Go through the entries below. Copy each line in which "lstat" appears.

────────────────────

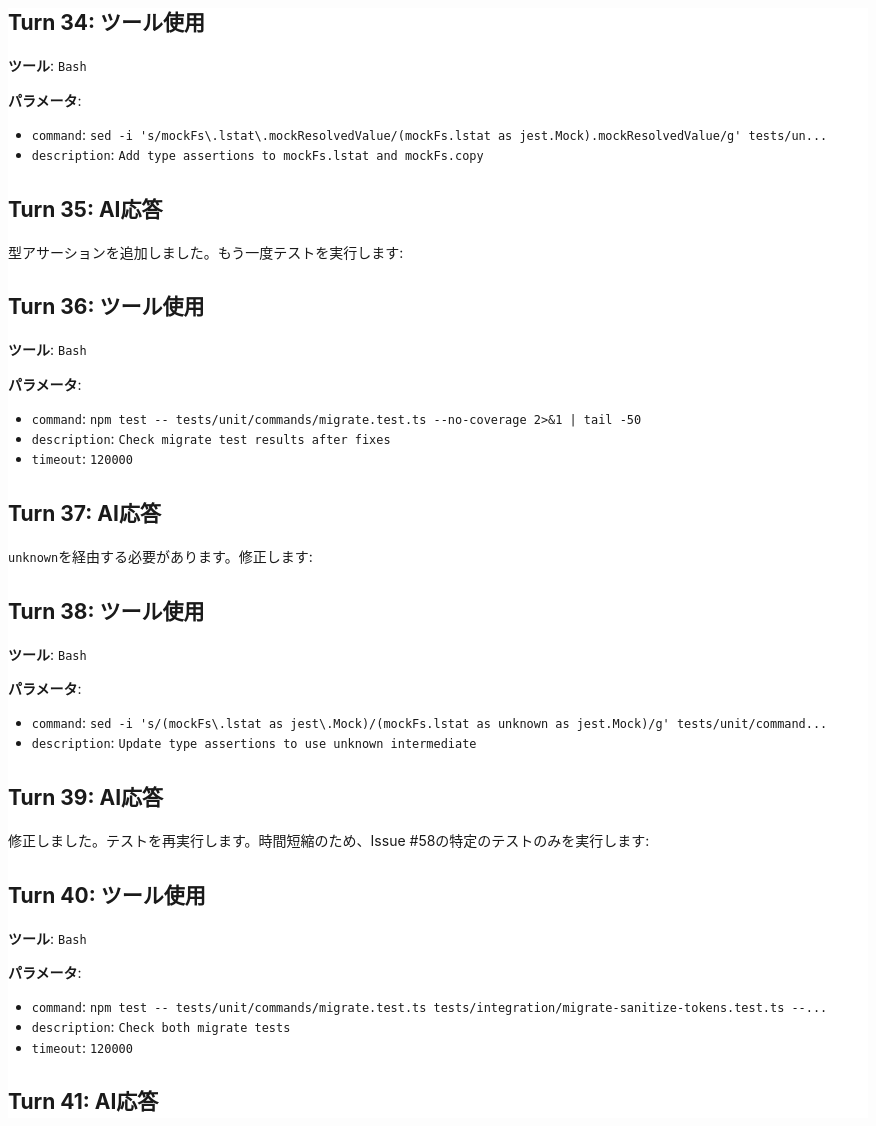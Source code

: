 ## Turn 34: ツール使用

**ツール**: `Bash`

**パラメータ**:
- `command`: `sed -i 's/mockFs\.lstat\.mockResolvedValue/(mockFs.lstat as jest.Mock).mockResolvedValue/g' tests/un...`
- `description`: `Add type assertions to mockFs.lstat and mockFs.copy`

## Turn 35: AI応答

型アサーションを追加しました。もう一度テストを実行します:

## Turn 36: ツール使用

**ツール**: `Bash`

**パラメータ**:
- `command`: `npm test -- tests/unit/commands/migrate.test.ts --no-coverage 2>&1 | tail -50`
- `description`: `Check migrate test results after fixes`
- `timeout`: `120000`

## Turn 37: AI応答

`unknown`を経由する必要があります。修正します:

## Turn 38: ツール使用

**ツール**: `Bash`

**パラメータ**:
- `command`: `sed -i 's/(mockFs\.lstat as jest\.Mock)/(mockFs.lstat as unknown as jest.Mock)/g' tests/unit/command...`
- `description`: `Update type assertions to use unknown intermediate`

## Turn 39: AI応答

修正しました。テストを再実行します。時間短縮のため、Issue #58の特定のテストのみを実行します:

## Turn 40: ツール使用

**ツール**: `Bash`

**パラメータ**:
- `command`: `npm test -- tests/unit/commands/migrate.test.ts tests/integration/migrate-sanitize-tokens.test.ts --...`
- `description`: `Check both migrate tests`
- `timeout`: `120000`

## Turn 41: AI応答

────────────────────

• _EXPECTED OUTPUT_:
- `command`: `sed -i 's/mockFs\.lstat\.mockResolvedValue/(mockFs.lstat as jest.Mock).mockResolvedValue/g' tests/un...`
- `description`: `Add type assertions to mockFs.lstat and mockFs.copy`
- `command`: `sed -i 's/(mockFs\.lstat as jest\.Mock)/(mockFs.lstat as unknown as jest.Mock)/g' tests/unit/command...`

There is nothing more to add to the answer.